* **WORK REQUIRED**: Each record below needs to be reproduced precisely, though not its pictures.

* **SOURCE DATA**:
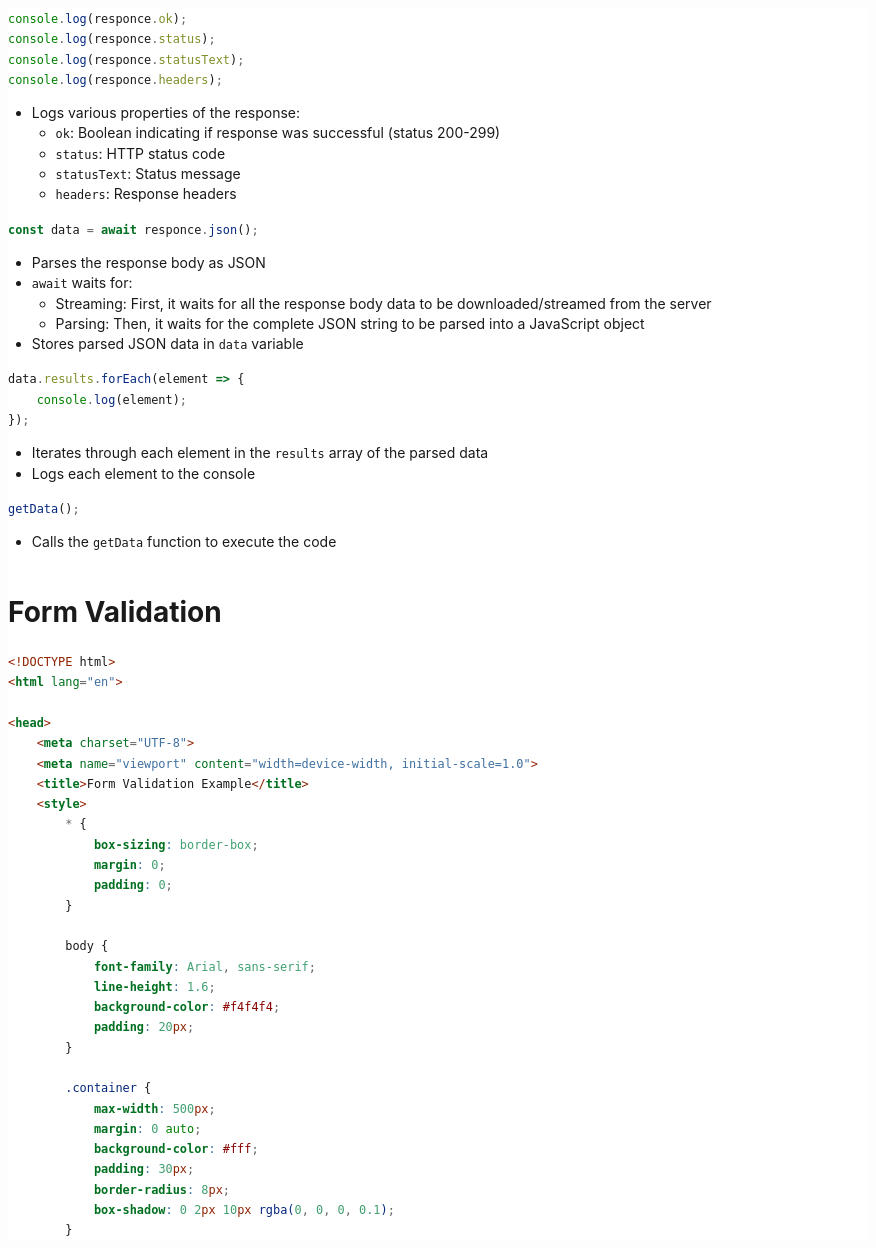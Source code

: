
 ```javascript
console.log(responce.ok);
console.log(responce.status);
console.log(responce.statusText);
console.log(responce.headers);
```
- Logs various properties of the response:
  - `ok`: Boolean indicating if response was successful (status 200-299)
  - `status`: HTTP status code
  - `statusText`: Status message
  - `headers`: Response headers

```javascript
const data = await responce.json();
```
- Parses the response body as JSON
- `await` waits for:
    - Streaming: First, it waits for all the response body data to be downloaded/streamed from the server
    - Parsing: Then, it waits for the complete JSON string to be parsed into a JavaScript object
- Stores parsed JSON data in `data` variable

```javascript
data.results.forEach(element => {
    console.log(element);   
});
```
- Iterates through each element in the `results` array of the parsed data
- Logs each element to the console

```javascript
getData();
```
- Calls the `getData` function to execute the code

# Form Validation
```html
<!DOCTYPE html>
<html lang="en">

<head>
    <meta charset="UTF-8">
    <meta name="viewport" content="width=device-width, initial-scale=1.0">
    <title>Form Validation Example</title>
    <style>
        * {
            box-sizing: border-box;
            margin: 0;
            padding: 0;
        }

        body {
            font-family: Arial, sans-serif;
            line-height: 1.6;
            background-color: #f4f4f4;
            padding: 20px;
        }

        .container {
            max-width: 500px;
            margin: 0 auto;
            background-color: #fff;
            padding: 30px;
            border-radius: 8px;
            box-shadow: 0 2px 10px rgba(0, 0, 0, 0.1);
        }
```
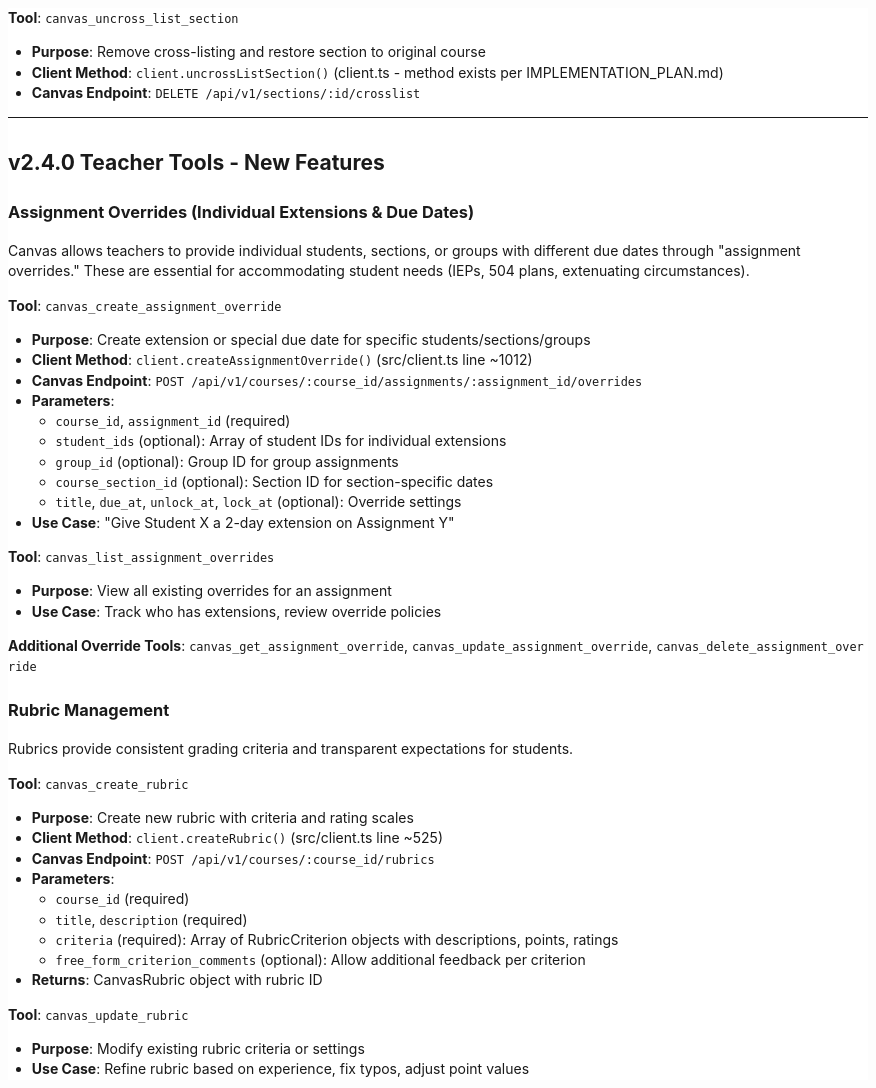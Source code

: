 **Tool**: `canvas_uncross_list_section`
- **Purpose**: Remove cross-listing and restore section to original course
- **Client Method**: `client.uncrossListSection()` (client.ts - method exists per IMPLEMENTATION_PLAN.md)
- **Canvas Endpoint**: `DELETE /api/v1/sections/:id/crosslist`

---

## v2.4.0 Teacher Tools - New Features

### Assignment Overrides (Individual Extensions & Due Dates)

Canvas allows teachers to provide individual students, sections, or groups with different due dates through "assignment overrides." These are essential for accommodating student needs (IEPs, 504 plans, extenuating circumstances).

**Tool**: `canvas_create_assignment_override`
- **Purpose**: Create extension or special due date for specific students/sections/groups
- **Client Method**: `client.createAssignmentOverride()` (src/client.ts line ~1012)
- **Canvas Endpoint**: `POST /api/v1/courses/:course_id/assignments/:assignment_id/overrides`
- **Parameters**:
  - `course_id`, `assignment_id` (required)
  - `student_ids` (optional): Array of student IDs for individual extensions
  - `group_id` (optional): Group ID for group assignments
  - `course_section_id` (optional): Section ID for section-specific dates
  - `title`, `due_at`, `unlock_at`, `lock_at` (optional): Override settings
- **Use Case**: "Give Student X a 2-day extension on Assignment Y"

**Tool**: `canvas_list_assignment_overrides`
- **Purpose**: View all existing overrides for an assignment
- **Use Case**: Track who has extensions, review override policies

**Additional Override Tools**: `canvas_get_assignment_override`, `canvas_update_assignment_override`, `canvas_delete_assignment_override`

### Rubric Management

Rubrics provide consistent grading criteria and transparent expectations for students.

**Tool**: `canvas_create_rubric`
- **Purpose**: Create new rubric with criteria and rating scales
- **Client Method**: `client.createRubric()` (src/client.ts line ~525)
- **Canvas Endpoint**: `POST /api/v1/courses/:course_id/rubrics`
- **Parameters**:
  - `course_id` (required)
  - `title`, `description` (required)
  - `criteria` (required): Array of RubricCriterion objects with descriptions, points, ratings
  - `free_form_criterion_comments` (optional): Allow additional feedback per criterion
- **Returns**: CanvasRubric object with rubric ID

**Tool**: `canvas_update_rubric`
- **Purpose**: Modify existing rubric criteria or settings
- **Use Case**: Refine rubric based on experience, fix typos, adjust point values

* **RESULT**:
Source code

:
 ```javascript
console.log(responce.ok);
console.log(responce.status);
console.log(responce.statusText);
console.log(responce.headers);
```
- Logs various properties of the response:
  - `ok`: Boolean indicating if response was successful (status 200-299)
  - `status`: HTTP status code
  - `statusText`: Status message
  - `headers`: Response headers

```javascript
const data = await responce.json();
```
- Parses the response body as JSON
- `await` waits for:
    - Streaming: First, it waits for all the response body data to be downloaded/streamed from the server
    - Parsing: Then, it waits for the complete JSON string to be parsed into a JavaScript object
- Stores parsed JSON data in `data` variable

```javascript
data.results.forEach(element => {
    console.log(element);   
});
```
- Iterates through each element in the `results` array of the parsed data
- Logs each element to the console

```javascript
getData();
```
- Calls the `getData` function to execute the code

# Form Validation
```html
<!DOCTYPE html>
<html lang="en">

<head>
    <meta charset="UTF-8">
    <meta name="viewport" content="width=device-width, initial-scale=1.0">
    <title>Form Validation Example</title>
    <style>
        * {
            box-sizing: border-box;
            margin: 0;
            padding: 0;
        }

        body {
            font-family: Arial, sans-serif;
            line-height: 1.6;
            background-color: #f4f4f4;
            padding: 20px;
        }

        .container {
            max-width: 500px;
            margin: 0 auto;
            background-color: #fff;
            padding: 30px;
            border-radius: 8px;
            box-shadow: 0 2px 10px rgba(0, 0, 0, 0.1);
        }
```
Source code

: **Tool**: `canvas_uncross_list_section`
- **Purpose**: Remove cross-listing and restore section to original course
- **Client Method**: `client.uncrossListSection()` (client.ts - method exists per IMPLEMENTATION_PLAN.md)
- **Canvas Endpoint**: `DELETE /api/v1/sections/:id/crosslist`

---

## v2.4.0 Teacher Tools - New Features

### Assignment Overrides (Individual Extensions & Due Dates)

Canvas allows teachers to provide individual students, sections, or groups with different due dates through "assignment overrides." These are essential for accommodating student needs (IEPs, 504 plans, extenuating circumstances).

**Tool**: `canvas_create_assignment_override`
- **Purpose**: Create extension or special due date for specific students/sections/groups
- **Client Method**: `client.createAssignmentOverride()` (src/client.ts line ~1012)
- **Canvas Endpoint**: `POST /api/v1/courses/:course_id/assignments/:assignment_id/overrides`
- **Parameters**:
  - `course_id`, `assignment_id` (required)
  - `student_ids` (optional): Array of student IDs for individual extensions
  - `group_id` (optional): Group ID for group assignments
  - `course_section_id` (optional): Section ID for section-specific dates
  - `title`, `due_at`, `unlock_at`, `lock_at` (optional): Override settings
- **Use Case**: "Give Student X a 2-day extension on Assignment Y"

**Tool**: `canvas_list_assignment_overrides`
- **Purpose**: View all existing overrides for an assignment
- **Use Case**: Track who has extensions, review override policies

**Additional Override Tools**: `canvas_get_assignment_override`, `canvas_update_assignment_override`, `canvas_delete_assignment_override`

### Rubric Management

Rubrics provide consistent grading criteria and transparent expectations for students.

**Tool**: `canvas_create_rubric`
- **Purpose**: Create new rubric with criteria and rating scales
- **Client Method**: `client.createRubric()` (src/client.ts line ~525)
- **Canvas Endpoint**: `POST /api/v1/courses/:course_id/rubrics`
- **Parameters**:
  - `course_id` (required)
  - `title`, `description` (required)
  - `criteria` (required): Array of RubricCriterion objects with descriptions, points, ratings
  - `free_form_criterion_comments` (optional): Allow additional feedback per criterion
- **Returns**: CanvasRubric object with rubric ID

**Tool**: `canvas_update_rubric`
- **Purpose**: Modify existing rubric criteria or settings
- **Use Case**: Refine rubric based on experience, fix typos, adjust point values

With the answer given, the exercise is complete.